法華宗はお釈迦様の御誠諦を明らかにします。如来寿量品、如来の秘密神通の力、それを説かれた。それを仏法を説かれたお釈迦様の誓願救済、神通力が説かれてあります。阿弥陀の話でもなければ、大日如来の話でもない、不動様でも何でもありません。そうした時にこのお釈迦様の教えが末法の世に弘まる。それは世界中に弘まる。漢土とか日本とか国土を制限しません。弘まる時間はお釈迦様が亡くなられて二千年以後。そうして後万年の後までもこれが宗教としてお釈迦様の宗教として伝わって、そこに日蓮聖人様が自らの道を仏教の上に、仏教を弘める上に、お釈迦様を中心にしたお釈迦様の仏教、それを四人よりだしてお釈迦様に始まって天台大師、漢土の天台、日本の伝教、そして又日本ですけれど日蓮聖人、これを三国四師となる。四人の導師があります。けれどもこれもお釈迦様の南無妙法蓮華経というこの宗旨を立てられました上からは、外相承と申します。内心の相承では、天台大師から相承したのでもなければ、伝教大師から受け継がれたものでもない。日蓮聖人独自に受け継がれた。これを内相承と申します。それは日蓮聖人、上行菩薩という法華経の如来神力品に出てみえます、その上行菩薩に受け継がれました。上行菩薩は、お釈迦様からこの南無妙法蓮華経を付属された。末法の時代にこの南無妙法蓮華経を弘めよと言う付属されたというような事が法華経の如来神力品に出ております。
そこでその南無妙法蓮華経は日蓮聖人直接、上行菩薩から受け継がれましたけれども、上行菩薩と言うのは、今はどこにも居りません。お経文の上に見えて居りますだけであります。それで上行菩薩を通してお釈迦様から直接南無妙法蓮華経を受け継がれました。それは法華経の如来神力品という御経によってそう定められました。これを内相承と申します。それで日蓮聖人様の仏教は何よりも南無妙法蓮華経を唱える事、これが伝教大師でもなく、それから天台大師でもなく、日蓮聖人独自にお釈迦様から直接受け継がれた法門、これは内相承と申します。南無妙法蓮華経は簡単に誰でも唱えられるから、容易い宗旨の様に考えられます。そうではありません。仏様の末法を救う末法の衆生を救うただ一つの宗教としての南無妙法蓮華経。それを弘めるのに特別の菩薩を呼びいだされて、お経文では授けられております。けれどもその上行菩薩は、人間世界に今現れて来ません。上行菩薩は人間界に現れた時に、南無妙法蓮華経を弘めます。お釈迦様の御経の本懐、そうして末法の一切成仏の大道。それが南無妙法蓮華経という。

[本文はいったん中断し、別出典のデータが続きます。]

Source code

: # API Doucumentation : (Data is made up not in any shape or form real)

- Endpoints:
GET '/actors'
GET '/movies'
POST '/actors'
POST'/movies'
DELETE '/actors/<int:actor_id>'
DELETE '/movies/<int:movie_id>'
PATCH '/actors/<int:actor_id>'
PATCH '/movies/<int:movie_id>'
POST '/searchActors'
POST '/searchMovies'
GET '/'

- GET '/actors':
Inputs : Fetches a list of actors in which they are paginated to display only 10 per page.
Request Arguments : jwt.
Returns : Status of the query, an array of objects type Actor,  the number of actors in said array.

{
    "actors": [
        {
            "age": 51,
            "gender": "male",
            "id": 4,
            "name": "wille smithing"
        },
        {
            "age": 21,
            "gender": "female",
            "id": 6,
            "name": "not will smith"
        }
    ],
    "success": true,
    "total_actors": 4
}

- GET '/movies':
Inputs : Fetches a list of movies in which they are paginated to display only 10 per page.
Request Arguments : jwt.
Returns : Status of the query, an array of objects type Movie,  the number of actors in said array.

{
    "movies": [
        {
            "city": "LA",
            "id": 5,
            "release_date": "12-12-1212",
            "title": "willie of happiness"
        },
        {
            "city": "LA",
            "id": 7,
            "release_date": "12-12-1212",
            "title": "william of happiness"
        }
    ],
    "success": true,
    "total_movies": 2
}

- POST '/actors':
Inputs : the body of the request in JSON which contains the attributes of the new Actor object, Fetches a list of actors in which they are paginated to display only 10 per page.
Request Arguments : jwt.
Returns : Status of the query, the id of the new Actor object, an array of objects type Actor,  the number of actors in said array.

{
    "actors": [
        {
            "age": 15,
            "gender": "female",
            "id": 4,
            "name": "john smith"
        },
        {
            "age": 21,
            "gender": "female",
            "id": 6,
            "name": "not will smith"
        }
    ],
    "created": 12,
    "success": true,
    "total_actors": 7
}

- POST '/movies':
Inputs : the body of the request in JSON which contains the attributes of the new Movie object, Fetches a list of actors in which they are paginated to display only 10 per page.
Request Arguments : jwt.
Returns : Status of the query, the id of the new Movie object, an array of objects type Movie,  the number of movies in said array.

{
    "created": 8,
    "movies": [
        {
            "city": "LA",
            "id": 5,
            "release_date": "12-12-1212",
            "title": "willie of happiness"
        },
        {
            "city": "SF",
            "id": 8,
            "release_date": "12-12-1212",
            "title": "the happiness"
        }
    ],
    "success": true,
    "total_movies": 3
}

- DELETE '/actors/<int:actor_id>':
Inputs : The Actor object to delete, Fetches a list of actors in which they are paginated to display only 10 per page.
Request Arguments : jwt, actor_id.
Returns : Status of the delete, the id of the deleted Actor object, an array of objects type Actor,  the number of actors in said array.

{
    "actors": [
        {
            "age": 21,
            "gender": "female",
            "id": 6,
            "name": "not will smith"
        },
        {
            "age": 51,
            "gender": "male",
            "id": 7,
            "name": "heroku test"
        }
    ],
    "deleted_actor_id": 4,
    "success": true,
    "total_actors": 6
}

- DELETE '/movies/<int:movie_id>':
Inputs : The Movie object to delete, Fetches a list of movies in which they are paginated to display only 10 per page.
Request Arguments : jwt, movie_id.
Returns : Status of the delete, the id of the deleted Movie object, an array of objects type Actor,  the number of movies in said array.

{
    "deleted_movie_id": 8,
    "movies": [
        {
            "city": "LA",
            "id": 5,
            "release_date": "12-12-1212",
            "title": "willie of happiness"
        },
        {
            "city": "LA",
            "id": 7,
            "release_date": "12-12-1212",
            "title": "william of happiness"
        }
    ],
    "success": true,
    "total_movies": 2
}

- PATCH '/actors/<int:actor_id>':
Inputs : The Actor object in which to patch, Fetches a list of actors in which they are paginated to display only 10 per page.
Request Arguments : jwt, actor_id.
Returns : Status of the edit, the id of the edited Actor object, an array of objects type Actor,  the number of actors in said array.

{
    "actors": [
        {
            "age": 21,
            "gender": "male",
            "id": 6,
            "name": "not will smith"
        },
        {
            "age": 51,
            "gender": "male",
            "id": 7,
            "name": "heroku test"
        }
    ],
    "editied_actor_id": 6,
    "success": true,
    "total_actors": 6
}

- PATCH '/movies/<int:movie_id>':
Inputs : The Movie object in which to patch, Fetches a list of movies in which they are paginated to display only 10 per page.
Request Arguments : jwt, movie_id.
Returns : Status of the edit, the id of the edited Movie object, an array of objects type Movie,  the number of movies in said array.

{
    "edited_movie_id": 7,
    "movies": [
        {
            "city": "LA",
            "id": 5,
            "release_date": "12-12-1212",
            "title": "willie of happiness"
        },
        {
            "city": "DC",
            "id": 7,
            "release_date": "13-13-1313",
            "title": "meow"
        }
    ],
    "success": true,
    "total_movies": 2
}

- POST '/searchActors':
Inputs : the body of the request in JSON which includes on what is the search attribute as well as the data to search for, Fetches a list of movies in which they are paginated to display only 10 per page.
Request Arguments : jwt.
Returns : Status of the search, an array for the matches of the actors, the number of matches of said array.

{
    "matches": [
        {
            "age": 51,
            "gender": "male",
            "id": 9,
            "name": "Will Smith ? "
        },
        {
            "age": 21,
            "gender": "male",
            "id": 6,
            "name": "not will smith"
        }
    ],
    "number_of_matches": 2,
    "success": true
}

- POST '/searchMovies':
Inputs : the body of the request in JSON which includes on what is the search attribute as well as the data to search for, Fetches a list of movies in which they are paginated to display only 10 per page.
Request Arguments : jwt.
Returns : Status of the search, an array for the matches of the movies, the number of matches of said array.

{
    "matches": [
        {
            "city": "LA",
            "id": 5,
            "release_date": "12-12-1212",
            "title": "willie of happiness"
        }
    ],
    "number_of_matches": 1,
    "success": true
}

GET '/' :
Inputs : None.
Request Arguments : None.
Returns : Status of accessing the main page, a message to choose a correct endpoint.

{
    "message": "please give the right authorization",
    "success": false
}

幸いにしてこの大法に御縁がありました。けれども、地湧の菩薩の出現にあらずんば唱え難き題目なり、とあります。この南無妙法蓮華経を唱え、南無妙法蓮華経を持って行く事は地湧の菩薩、お釈迦様の過去世遠い昔からの御弟子が末法に生まれてこの御題目を皆に伝える、この時には凡夫の姿を示します。凡夫の姿を示しながら凡夫の中で南無妙法蓮華経を弘め、それは畜生を救う時には畜生の姿を示し、さまざま形はうけ変えられて衆生を救われます。その中に南無妙法蓮華経を末法の時代、今日に弘める者は上行菩薩を上首として、六万恒沙の眷属と言いますが、恒沙のガンジス河の砂の数、あれが六万の恒沙を合わせた程の御弟子が付いております。その人々が様々な形を変えて、末法の時代に人間界に生まれて、南無妙法蓮華経を弘める。そう云う事であります。